We started with “He’s Got the Whole World.”  Safe, I figured.  Upbeat.  People clapped.  We sang all the verses in the songbook, and then made up our own.  “He’s got the wind and the cold . . .” and then, three days before the Grey Cup, “He’s got Rider Nation . . . In His hands he’s got Rider Nation . . .”  That song set the tone.  I smiled, and wandered among the audience, and they smiled back and sang along.  We went through “Joyful, Joyful, We Adore You,” “Lord of the Dance,” “Amazing Grace,” “Here I Am,” and “Abide With Me”.  Although I had to use the piano a few times, I handled some requests and we made it through the session.  When I announced the last hymn, the residents had the grace to sound disappointed.
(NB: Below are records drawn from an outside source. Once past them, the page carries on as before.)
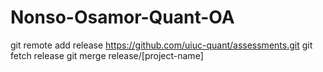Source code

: # Nonso-Osamor-Quant-OA
git remote add release https://github.com/uiuc-quant/assessments.git
git fetch release
git merge release/[project-name]
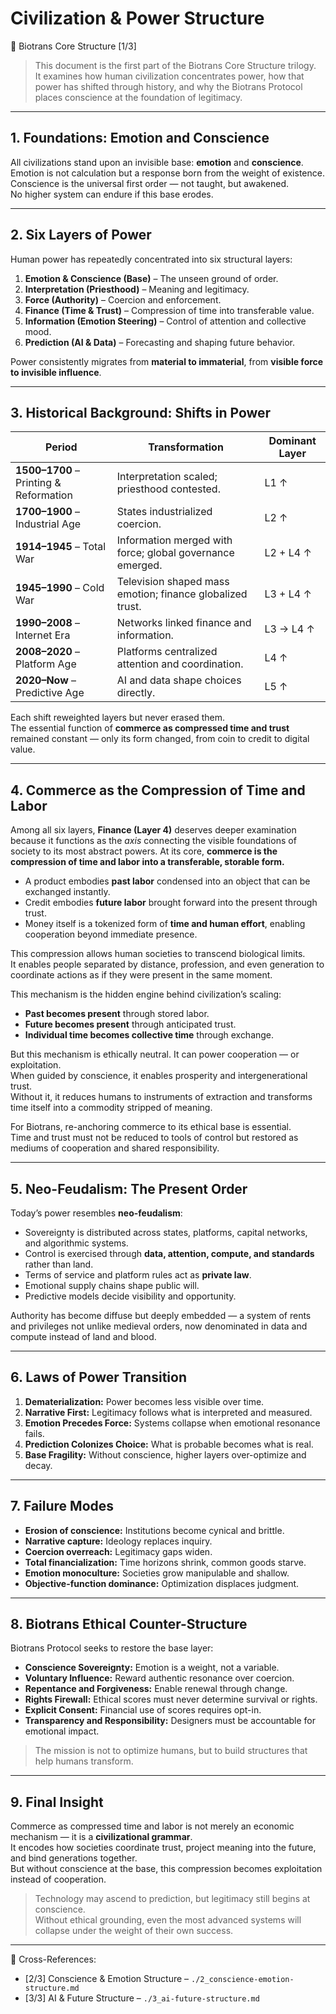 # Civilization & Power Structure  
📜 Biotrans Core Structure [1/3]

> This document is the first part of the Biotrans Core Structure trilogy.  
> It examines how human civilization concentrates power, how that power has shifted through history, and why the Biotrans Protocol places conscience at the foundation of legitimacy.

---

## 1. Foundations: Emotion and Conscience

All civilizations stand upon an invisible base: **emotion** and **conscience**.  
Emotion is not calculation but a response born from the weight of existence.  
Conscience is the universal first order — not taught, but awakened.  
No higher system can endure if this base erodes.

---

## 2. Six Layers of Power

Human power has repeatedly concentrated into six structural layers:

1. **Emotion & Conscience (Base)** – The unseen ground of order.  
2. **Interpretation (Priesthood)** – Meaning and legitimacy.  
3. **Force (Authority)** – Coercion and enforcement.  
4. **Finance (Time & Trust)** – Compression of time into transferable value.  
5. **Information (Emotion Steering)** – Control of attention and collective mood.  
6. **Prediction (AI & Data)** – Forecasting and shaping future behavior.

Power consistently migrates from **material to immaterial**, from **visible force to invisible influence**.

---

## 3. Historical Background: Shifts in Power

| Period | Transformation | Dominant Layer |
|--------|----------------|----------------|
| **1500–1700** – Printing & Reformation | Interpretation scaled; priesthood contested. | L1 ↑ |
| **1700–1900** – Industrial Age | States industrialized coercion. | L2 ↑ |
| **1914–1945** – Total War | Information merged with force; global governance emerged. | L2 + L4 ↑ |
| **1945–1990** – Cold War | Television shaped mass emotion; finance globalized trust. | L3 + L4 ↑ |
| **1990–2008** – Internet Era | Networks linked finance and information. | L3 → L4 ↑ |
| **2008–2020** – Platform Age | Platforms centralized attention and coordination. | L4 ↑ |
| **2020–Now** – Predictive Age | AI and data shape choices directly. | L5 ↑ |

Each shift reweighted layers but never erased them.  
The essential function of **commerce as compressed time and trust** remained constant — only its form changed, from coin to credit to digital value.

---

## 4. Commerce as the Compression of Time and Labor

Among all six layers, **Finance (Layer 4)** deserves deeper examination because it functions as the *axis* connecting the visible foundations of society to its most abstract powers. At its core, **commerce is the compression of time and labor into a transferable, storable form.**

- A product embodies **past labor** condensed into an object that can be exchanged instantly.  
- Credit embodies **future labor** brought forward into the present through trust.  
- Money itself is a tokenized form of **time and human effort**, enabling cooperation beyond immediate presence.

This compression allows human societies to transcend biological limits.  
It enables people separated by distance, profession, and even generation to coordinate actions as if they were present in the same moment.

This mechanism is the hidden engine behind civilization’s scaling:

- **Past becomes present** through stored labor.  
- **Future becomes present** through anticipated trust.  
- **Individual time becomes collective time** through exchange.

But this mechanism is ethically neutral. It can power cooperation — or exploitation.  
When guided by conscience, it enables prosperity and intergenerational trust.  
Without it, it reduces humans to instruments of extraction and transforms time itself into a commodity stripped of meaning.

For Biotrans, re-anchoring commerce to its ethical base is essential.  
Time and trust must not be reduced to tools of control but restored as mediums of cooperation and shared responsibility.

---

## 5. Neo-Feudalism: The Present Order

Today’s power resembles **neo-feudalism**:

- Sovereignty is distributed across states, platforms, capital networks, and algorithmic systems.  
- Control is exercised through **data, attention, compute, and standards** rather than land.  
- Terms of service and platform rules act as **private law**.  
- Emotional supply chains shape public will.  
- Predictive models decide visibility and opportunity.

Authority has become diffuse but deeply embedded — a system of rents and privileges not unlike medieval orders, now denominated in data and compute instead of land and blood.

---

## 6. Laws of Power Transition

1. **Dematerialization:** Power becomes less visible over time.  
2. **Narrative First:** Legitimacy follows what is interpreted and measured.  
3. **Emotion Precedes Force:** Systems collapse when emotional resonance fails.  
4. **Prediction Colonizes Choice:** What is probable becomes what is real.  
5. **Base Fragility:** Without conscience, higher layers over-optimize and decay.

---

## 7. Failure Modes

- **Erosion of conscience:** Institutions become cynical and brittle.  
- **Narrative capture:** Ideology replaces inquiry.  
- **Coercion overreach:** Legitimacy gaps widen.  
- **Total financialization:** Time horizons shrink, common goods starve.  
- **Emotion monoculture:** Societies grow manipulable and shallow.  
- **Objective-function dominance:** Optimization displaces judgment.

---

## 8. Biotrans Ethical Counter-Structure

Biotrans Protocol seeks to restore the base layer:

- **Conscience Sovereignty:** Emotion is a weight, not a variable.  
- **Voluntary Influence:** Reward authentic resonance over coercion.  
- **Repentance and Forgiveness:** Enable renewal through change.  
- **Rights Firewall:** Ethical scores must never determine survival or rights.  
- **Explicit Consent:** Financial use of scores requires opt-in.  
- **Transparency and Responsibility:** Designers must be accountable for emotional impact.

> The mission is not to optimize humans, but to build structures that help humans transform.

---

## 9. Final Insight

Commerce as compressed time and labor is not merely an economic mechanism — it is a **civilizational grammar**.  
It encodes how societies coordinate trust, project meaning into the future, and bind generations together.  
But without conscience at the base, this compression becomes exploitation instead of cooperation.

> Technology may ascend to prediction, but legitimacy still begins at conscience.  
> Without ethical grounding, even the most advanced systems will collapse under the weight of their own success.

---

📎 Cross-References:  
- [2/3] Conscience & Emotion Structure – `./2_conscience-emotion-structure.md`  
- [3/3] AI & Future Structure – `./3_ai-future-structure.md`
Afterwards, they insisted I stay for cake and coffee.  I thanked everyone individually, shaking hands and looking into their eyes, seeing my father among them in the last two months of his life, and seeing myself in their place twenty or twenty-five years down the road.  One hour of my time invested in something so simple brought so much joy to a singular group of people.

All because I answered my cellphone, and said ‘Yes!’  A powerful word, Yes.